Data excerpts:
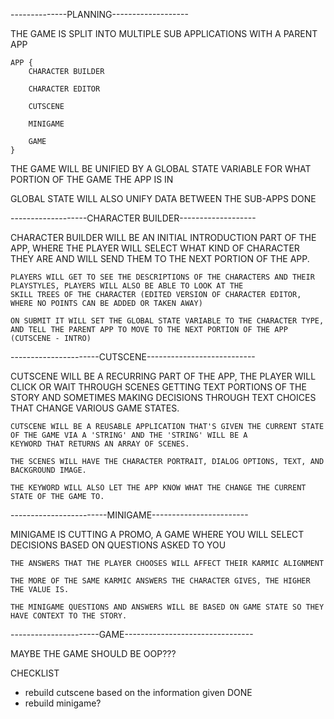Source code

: --------------PLANNING-------------------

THE GAME IS SPLIT INTO MULTIPLE SUB APPLICATIONS WITH A PARENT APP

    APP {
        CHARACTER BUILDER

        CHARACTER EDITOR

        CUTSCENE

        MINIGAME

        GAME
    }

THE GAME WILL BE UNIFIED BY A GLOBAL STATE VARIABLE FOR WHAT PORTION OF THE GAME THE APP IS IN

GLOBAL STATE WILL ALSO UNIFY DATA BETWEEN THE SUB-APPS DONE

-------------------CHARACTER BUILDER-------------------

CHARACTER BUILDER WILL BE AN INITIAL INTRODUCTION PART OF THE APP, WHERE THE PLAYER WILL SELECT WHAT KIND OF CHARACTER THEY ARE
AND WILL SEND THEM TO THE NEXT PORTION OF THE APP.

    PLAYERS WILL GET TO SEE THE DESCRIPTIONS OF THE CHARACTERS AND THEIR PLAYSTYLES, PLAYERS WILL ALSO BE ABLE TO LOOK AT THE
    SKILL TREES OF THE CHARACTER (EDITED VERSION OF CHARACTER EDITOR, WHERE NO POINTS CAN BE ADDED OR TAKEN AWAY)

    ON SUBMIT IT WILL SET THE GLOBAL STATE VARIABLE TO THE CHARACTER TYPE, AND TELL THE PARENT APP TO MOVE TO THE NEXT PORTION OF THE APP (CUTSCENE - INTRO)

----------------------CUTSCENE---------------------------

CUTSCENE WILL BE A RECURRING PART OF THE APP, THE PLAYER WILL CLICK OR WAIT THROUGH SCENES GETTING TEXT PORTIONS OF THE STORY
AND SOMETIMES MAKING DECISIONS THROUGH TEXT CHOICES THAT CHANGE VARIOUS GAME STATES.

    CUTSCENE WILL BE A REUSABLE APPLICATION THAT'S GIVEN THE CURRENT STATE OF THE GAME VIA A 'STRING' AND THE 'STRING' WILL BE A
    KEYWORD THAT RETURNS AN ARRAY OF SCENES. 

    THE SCENES WILL HAVE THE CHARACTER PORTRAIT, DIALOG OPTIONS, TEXT, AND BACKGROUND IMAGE.

    THE KEYWORD WILL ALSO LET THE APP KNOW WHAT THE CHANGE THE CURRENT STATE OF THE GAME TO.

------------------------MINIGAME------------------------

MINIGAME IS CUTTING A PROMO, A GAME WHERE YOU WILL SELECT DECISIONS BASED ON QUESTIONS ASKED TO YOU

    THE ANSWERS THAT THE PLAYER CHOOSES WILL AFFECT THEIR KARMIC ALIGNMENT

    THE MORE OF THE SAME KARMIC ANSWERS THE CHARACTER GIVES, THE HIGHER THE VALUE IS.

    THE MINIGAME QUESTIONS AND ANSWERS WILL BE BASED ON GAME STATE SO THEY HAVE CONTEXT TO THE STORY.

----------------------GAME--------------------------------

MAYBE THE GAME SHOULD BE OOP???

CHECKLIST
 - rebuild cutscene based on the information given DONE
 - rebuild minigame?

REQUIREMENT:
What you give back should be exactly the lines of the data above from the line with "AND WILL SEND" through the line with "SKILL TREES OF", both of those included, and nothing more.

SOLUTION:
AND WILL SEND THEM TO THE NEXT PORTION OF THE APP.

    PLAYERS WILL GET TO SEE THE DESCRIPTIONS OF THE CHARACTERS AND THEIR PLAYSTYLES, PLAYERS WILL ALSO BE ABLE TO LOOK AT THE
    SKILL TREES OF THE CHARACTER (EDITED VERSION OF CHARACTER EDITOR, WHERE NO POINTS CAN BE ADDED OR TAKEN AWAY)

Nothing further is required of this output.